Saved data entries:
#####
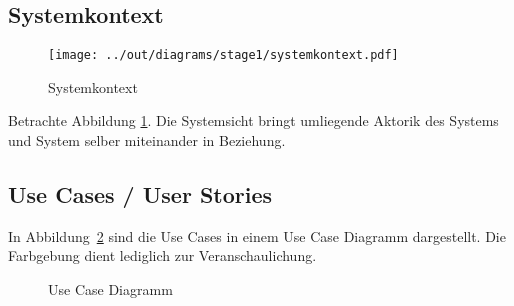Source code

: \subsection{Systemkontext}\label{subsec:systemkontext2}

\begin{figure}
    \centering
    \texttt{[image: ../out/diagrams/stage1/systemkontext.pdf]}
    \caption{Systemkontext}
    \label{fig:systemkontext}
\end{figure}


Betrachte Abbildung \ref{fig:systemkontext}.
Die Systemsicht bringt umliegende Aktorik des Systems und System selber miteinander in Beziehung.


\subsection{Use Cases / User Stories}\label{subsec:use-cases-user-stories}

In Abbildung~\ref{fig:ucd} sind die Use Cases in einem Use Case Diagramm dargestellt.
Die Farbgebung dient lediglich zur Veranschaulichung.

\begin{figure}[h]
    \centering
    \caption{Use Case Diagramm}
    \label{fig:ucd}
\end{figure}
















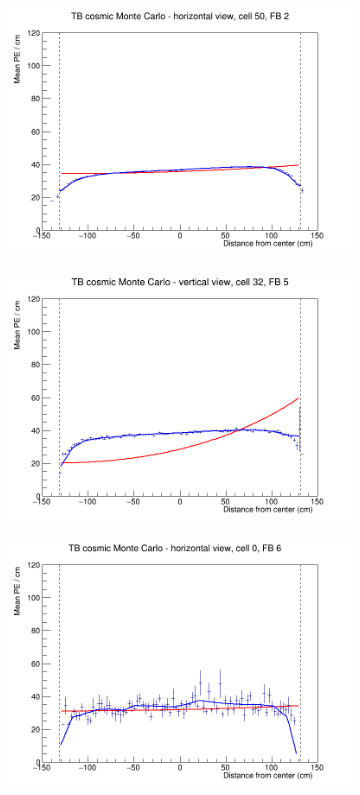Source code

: \documentclass[12pt,a4paper]{article}
\begin{document}
\begin{figure}[h]
  \begin{subfigure}{0.5\textwidth}
    \includegraphics[width=\linewidth]{RelativeCalibrationResults/sim_fb2_001_050.png}
  \end{subfigure}
  \begin{subfigure}{0.5\textwidth}
    \includegraphics[width=\linewidth]{RelativeCalibrationResults/sim_fb5_000_032.png}
  \end{subfigure}
  \begin{subfigure}{0.5\textwidth}
    \includegraphics[width=\linewidth]{RelativeCalibrationResults/sim_fb6_001_000.png}

\end{subfigure}
\end{figure}
\end{document}
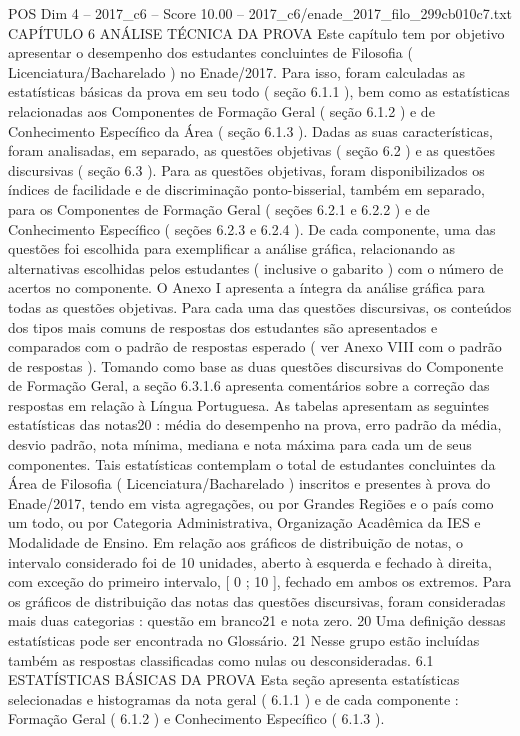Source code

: \begin{textsample}{POS Dim 4 – 2017\_c6 – Score 10.00 – 2017\_c6/enade\_2017\_filo\_299cb010c7.txt}  \label{ex:f4_pos_037}
CAPÍTULO 6 ANÁLISE TÉCNICA DA PROVA Este capítulo tem por objetivo apresentar o desempenho dos estudantes concluintes de Filosofia ( Licenciatura/Bacharelado ) no Enade/2017.
Para isso, foram calculadas as estatísticas básicas da prova em seu todo ( seção 6.1.1 ), bem como as estatísticas relacionadas aos Componentes de Formação Geral ( seção 6.1.2 ) e de Conhecimento Específico da Área ( seção 6.1.3 ).
Dadas as suas características, foram analisadas, em separado, as questões objetivas ( seção 6.2 ) e as questões discursivas ( seção 6.3 ).
Para as questões objetivas, foram disponibilizados os índices de facilidade e de discriminação ponto-bisserial, também em separado, para os Componentes de Formação Geral ( seções 6.2.1 e 6.2.2 ) e de Conhecimento Específico ( seções 6.2.3 e 6.2.4 ).
De cada componente, uma das questões foi escolhida para exemplificar a análise gráfica, relacionando as alternativas escolhidas pelos estudantes ( inclusive o gabarito ) com o número de acertos no componente.
O Anexo I apresenta a íntegra da análise gráfica para todas as questões objetivas.
Para cada uma das questões discursivas, os conteúdos dos tipos mais comuns de respostas dos estudantes são apresentados e comparados com o padrão de respostas esperado ( ver Anexo VIII com o padrão de respostas ).
Tomando como base as duas questões discursivas do Componente de Formação Geral, a seção 6.3.1.6 apresenta comentários sobre a correção das respostas em relação à Língua Portuguesa.
As tabelas apresentam as seguintes estatísticas das notas20 : média do desempenho na prova, erro padrão da média, desvio padrão, nota mínima, mediana e nota máxima para cada um de seus componentes.
Tais estatísticas contemplam o total de estudantes concluintes da Área de Filosofia ( Licenciatura/Bacharelado ) inscritos e presentes à prova do Enade/2017, tendo em vista agregações, ou por Grandes Regiões e o país como um todo, ou por Categoria Administrativa, Organização Acadêmica da IES e Modalidade de Ensino.
Em relação aos gráficos de distribuição de notas, o intervalo considerado foi de 10 unidades, aberto à esquerda e fechado à direita, com exceção do primeiro intervalo, [ 0 ; 10 ], fechado em ambos os extremos.
Para os gráficos de distribuição das notas das questões discursivas, foram consideradas mais duas categorias : questão em branco21 e nota zero. 20 Uma definição dessas estatísticas pode ser encontrada no Glossário. 21 Nesse grupo estão incluídas também as respostas classificadas como nulas ou desconsideradas. 6.1 ESTATÍSTICAS BÁSICAS DA PROVA Esta seção apresenta estatísticas selecionadas e histogramas da nota geral ( 6.1.1 ) e de cada componente : Formação Geral ( 6.1.2 ) e Conhecimento Específico ( 6.1.3 ).

\end{textsample}
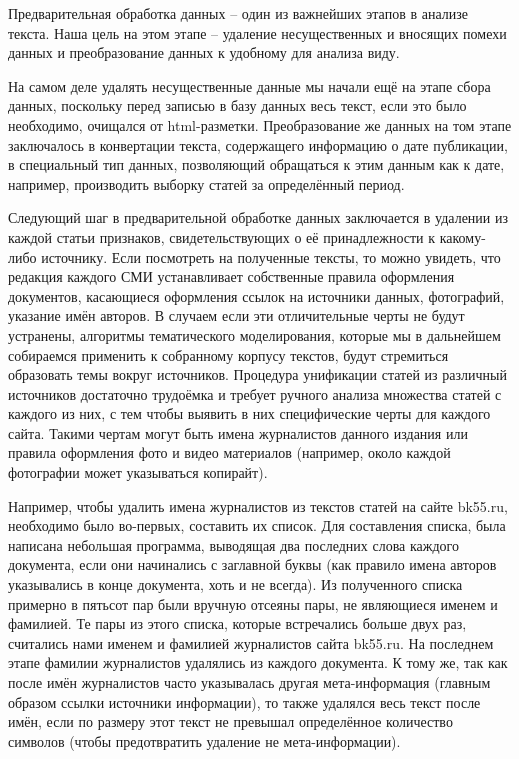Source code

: Предварительная обработка данных -- один из важнейших этапов в анализе текста. Наша цель на этом этапе -- удаление несущественных и вносящих помехи данных и преобразование данных к удобному для анализа виду.

На самом деле удалять несущественные данные мы начали ещё на этапе сбора данных, поскольку перед записью в базу данных весь текст, если это было необходимо, очищался от html-разметки. Преобразование же данных на том этапе заключалось в конвертации текста, содержащего информацию о дате публикации, в специальный тип данных, позволяющий обращаться к этим данным как к дате, например, производить выборку статей за определённый период.

Следующий шаг в предварительной обработке данных заключается в удалении из каждой статьи признаков, свидетельствующих о её принадлежности к какому-либо источнику. Если посмотреть на полученные тексты, то можно увидеть, что редакция каждого СМИ устанавливает собственные правила оформления документов, касающиеся оформления ссылок на источники данных, фотографий, указание имён авторов. В случаем если эти отличительные черты не будут устранены, алгоритмы тематического моделирования, которые мы в дальнейшем собираемся применить к собранному корпусу текстов, будут стремиться образовать темы вокруг источников. Процедура унификации статей из различный источников достаточно трудоёмка и требует ручного анализа множества статей с каждого из них, с тем чтобы выявить в них специфические черты для каждого сайта. Такими чертам могут быть имена журналистов данного издания или правила оформления фото и видео материалов (например, около каждой фотографии может указываться копирайт).

Например, чтобы удалить имена журналистов из текстов статей на сайте bk55.ru, необходимо было во-первых, составить их список. Для составления списка, была написана небольшая программа, выводящая два последних слова каждого документа, если они начинались с заглавной буквы (как правило имена авторов указывались в конце документа, хоть и не всегда). Из полученного списка примерно в пятьсот пар были вручную отсеяны пары, не являющиеся именем и фамилией. Те пары из этого списка, которые встречались больше двух раз, считались нами именем и фамилией журналистов сайта bk55.ru. На последнем этапе фамилии журналистов удалялись из каждого документа. К тому же, так как после имён журналистов часто указывалась другая мета-информация (главным образом ссылки источники информации), то также удалялся весь текст после имён, если по размеру этот текст не превышал определённое количество символов (чтобы предотвратить удаление не мета-информации).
#####
## [Problem to work on]
In the records above, find every line with the word "Diagramm" and copy it.

## [Exercise solution]
In Abbildung~\ref{fig:ucd} sind die Use Cases in einem Use Case Diagramm dargestellt.
    \caption{Use Case Diagramm}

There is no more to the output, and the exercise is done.